Without changing anything, set down every line shown below.

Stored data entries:
»»

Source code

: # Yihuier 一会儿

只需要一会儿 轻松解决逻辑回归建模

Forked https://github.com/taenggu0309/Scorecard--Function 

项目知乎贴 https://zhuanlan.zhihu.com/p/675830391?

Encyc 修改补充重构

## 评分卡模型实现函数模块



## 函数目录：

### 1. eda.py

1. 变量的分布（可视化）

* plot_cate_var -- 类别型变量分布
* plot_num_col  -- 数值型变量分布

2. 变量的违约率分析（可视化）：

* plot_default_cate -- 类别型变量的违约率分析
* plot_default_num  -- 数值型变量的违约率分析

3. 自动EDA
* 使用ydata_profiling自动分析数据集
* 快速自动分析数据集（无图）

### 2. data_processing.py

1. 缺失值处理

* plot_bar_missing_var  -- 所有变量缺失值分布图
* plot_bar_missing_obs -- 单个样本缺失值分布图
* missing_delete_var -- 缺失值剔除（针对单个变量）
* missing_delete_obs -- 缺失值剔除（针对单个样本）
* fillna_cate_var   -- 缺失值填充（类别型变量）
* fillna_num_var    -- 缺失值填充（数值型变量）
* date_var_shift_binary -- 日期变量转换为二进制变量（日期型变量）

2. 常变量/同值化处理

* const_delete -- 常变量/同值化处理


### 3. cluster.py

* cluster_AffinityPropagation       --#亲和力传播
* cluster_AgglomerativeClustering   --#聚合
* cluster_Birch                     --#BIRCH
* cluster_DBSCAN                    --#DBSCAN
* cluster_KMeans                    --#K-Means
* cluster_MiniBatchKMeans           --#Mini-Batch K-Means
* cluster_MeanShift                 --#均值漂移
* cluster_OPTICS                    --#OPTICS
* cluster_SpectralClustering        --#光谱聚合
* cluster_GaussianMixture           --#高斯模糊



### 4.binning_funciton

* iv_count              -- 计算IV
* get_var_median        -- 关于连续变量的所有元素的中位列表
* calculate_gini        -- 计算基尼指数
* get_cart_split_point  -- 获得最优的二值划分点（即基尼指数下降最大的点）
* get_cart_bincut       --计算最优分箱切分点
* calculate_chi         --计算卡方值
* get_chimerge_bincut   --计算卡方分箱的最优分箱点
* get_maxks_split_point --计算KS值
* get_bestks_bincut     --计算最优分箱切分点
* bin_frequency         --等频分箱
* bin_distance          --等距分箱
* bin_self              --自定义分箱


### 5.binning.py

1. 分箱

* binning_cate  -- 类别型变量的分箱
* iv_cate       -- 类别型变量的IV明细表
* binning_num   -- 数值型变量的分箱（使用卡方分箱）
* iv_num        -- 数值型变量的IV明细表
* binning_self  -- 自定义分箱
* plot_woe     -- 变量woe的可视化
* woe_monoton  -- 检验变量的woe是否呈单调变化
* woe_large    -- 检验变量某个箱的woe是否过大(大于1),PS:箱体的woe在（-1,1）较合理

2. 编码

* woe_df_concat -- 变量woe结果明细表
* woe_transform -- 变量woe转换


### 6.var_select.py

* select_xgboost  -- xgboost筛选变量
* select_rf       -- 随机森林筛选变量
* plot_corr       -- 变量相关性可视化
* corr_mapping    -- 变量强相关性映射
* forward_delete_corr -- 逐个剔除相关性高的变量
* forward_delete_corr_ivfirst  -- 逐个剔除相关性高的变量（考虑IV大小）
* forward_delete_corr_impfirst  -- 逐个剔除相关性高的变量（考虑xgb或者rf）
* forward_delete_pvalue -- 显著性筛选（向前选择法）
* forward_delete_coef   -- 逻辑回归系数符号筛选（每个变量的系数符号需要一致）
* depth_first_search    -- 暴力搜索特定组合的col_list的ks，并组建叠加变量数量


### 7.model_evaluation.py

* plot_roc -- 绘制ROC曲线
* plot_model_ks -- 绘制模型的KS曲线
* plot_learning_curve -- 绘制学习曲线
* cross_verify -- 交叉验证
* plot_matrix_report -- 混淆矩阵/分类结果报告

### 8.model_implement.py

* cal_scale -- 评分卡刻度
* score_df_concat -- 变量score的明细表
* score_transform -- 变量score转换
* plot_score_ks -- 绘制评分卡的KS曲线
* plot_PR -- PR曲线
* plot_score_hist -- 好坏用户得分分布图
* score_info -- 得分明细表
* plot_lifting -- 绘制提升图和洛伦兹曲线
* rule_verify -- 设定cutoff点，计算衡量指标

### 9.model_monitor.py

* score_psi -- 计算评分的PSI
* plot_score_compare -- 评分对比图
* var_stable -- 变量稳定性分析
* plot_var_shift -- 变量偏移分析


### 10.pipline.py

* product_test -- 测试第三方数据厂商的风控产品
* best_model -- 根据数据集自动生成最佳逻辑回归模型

««

ANSWER TO THIS TASK:
Source code

: # Yihuier 一会儿

只需要一会儿 轻松解决逻辑回归建模

Forked https://github.com/taenggu0309/Scorecard--Function 

项目知乎贴 https://zhuanlan.zhihu.com/p/675830391?

Encyc 修改补充重构

## 评分卡模型实现函数模块



## 函数目录：

### 1. eda.py

1. 变量的分布（可视化）

* plot_cate_var -- 类别型变量分布
* plot_num_col  -- 数值型变量分布

2. 变量的违约率分析（可视化）：

* plot_default_cate -- 类别型变量的违约率分析
* plot_default_num  -- 数值型变量的违约率分析

3. 自动EDA
* 使用ydata_profiling自动分析数据集
* 快速自动分析数据集（无图）

### 2. data_processing.py

1. 缺失值处理

* plot_bar_missing_var  -- 所有变量缺失值分布图
* plot_bar_missing_obs -- 单个样本缺失值分布图
* missing_delete_var -- 缺失值剔除（针对单个变量）
* missing_delete_obs -- 缺失值剔除（针对单个样本）
* fillna_cate_var   -- 缺失值填充（类别型变量）
* fillna_num_var    -- 缺失值填充（数值型变量）
* date_var_shift_binary -- 日期变量转换为二进制变量（日期型变量）

2. 常变量/同值化处理

* const_delete -- 常变量/同值化处理


### 3. cluster.py

* cluster_AffinityPropagation       --#亲和力传播
* cluster_AgglomerativeClustering   --#聚合
* cluster_Birch                     --#BIRCH
* cluster_DBSCAN                    --#DBSCAN
* cluster_KMeans                    --#K-Means
* cluster_MiniBatchKMeans           --#Mini-Batch K-Means
* cluster_MeanShift                 --#均值漂移
* cluster_OPTICS                    --#OPTICS
* cluster_SpectralClustering        --#光谱聚合
* cluster_GaussianMixture           --#高斯模糊



### 4.binning_funciton

* iv_count              -- 计算IV
* get_var_median        -- 关于连续变量的所有元素的中位列表
* calculate_gini        -- 计算基尼指数
* get_cart_split_point  -- 获得最优的二值划分点（即基尼指数下降最大的点）
* get_cart_bincut       --计算最优分箱切分点
* calculate_chi         --计算卡方值
* get_chimerge_bincut   --计算卡方分箱的最优分箱点
* get_maxks_split_point --计算KS值
* get_bestks_bincut     --计算最优分箱切分点
* bin_frequency         --等频分箱
* bin_distance          --等距分箱
* bin_self              --自定义分箱


### 5.binning.py

1. 分箱

* binning_cate  -- 类别型变量的分箱
* iv_cate       -- 类别型变量的IV明细表
* binning_num   -- 数值型变量的分箱（使用卡方分箱）
* iv_num        -- 数值型变量的IV明细表
* binning_self  -- 自定义分箱
* plot_woe     -- 变量woe的可视化
* woe_monoton  -- 检验变量的woe是否呈单调变化
* woe_large    -- 检验变量某个箱的woe是否过大(大于1),PS:箱体的woe在（-1,1）较合理

2. 编码

* woe_df_concat -- 变量woe结果明细表
* woe_transform -- 变量woe转换


### 6.var_select.py

* select_xgboost  -- xgboost筛选变量
* select_rf       -- 随机森林筛选变量
* plot_corr       -- 变量相关性可视化
* corr_mapping    -- 变量强相关性映射
* forward_delete_corr -- 逐个剔除相关性高的变量
* forward_delete_corr_ivfirst  -- 逐个剔除相关性高的变量（考虑IV大小）
* forward_delete_corr_impfirst  -- 逐个剔除相关性高的变量（考虑xgb或者rf）
* forward_delete_pvalue -- 显著性筛选（向前选择法）
* forward_delete_coef   -- 逻辑回归系数符号筛选（每个变量的系数符号需要一致）
* depth_first_search    -- 暴力搜索特定组合的col_list的ks，并组建叠加变量数量


### 7.model_evaluation.py

* plot_roc -- 绘制ROC曲线
* plot_model_ks -- 绘制模型的KS曲线
* plot_learning_curve -- 绘制学习曲线
* cross_verify -- 交叉验证
* plot_matrix_report -- 混淆矩阵/分类结果报告

### 8.model_implement.py

* cal_scale -- 评分卡刻度
* score_df_concat -- 变量score的明细表
* score_transform -- 变量score转换
* plot_score_ks -- 绘制评分卡的KS曲线
* plot_PR -- PR曲线
* plot_score_hist -- 好坏用户得分分布图
* score_info -- 得分明细表
* plot_lifting -- 绘制提升图和洛伦兹曲线
* rule_verify -- 设定cutoff点，计算衡量指标

### 9.model_monitor.py

* score_psi -- 计算评分的PSI
* plot_score_compare -- 评分对比图
* var_stable -- 变量稳定性分析
* plot_var_shift -- 变量偏移分析


### 10.pipline.py

* product_test -- 测试第三方数据厂商的风控产品
* best_model -- 根据数据集自动生成最佳逻辑回归模型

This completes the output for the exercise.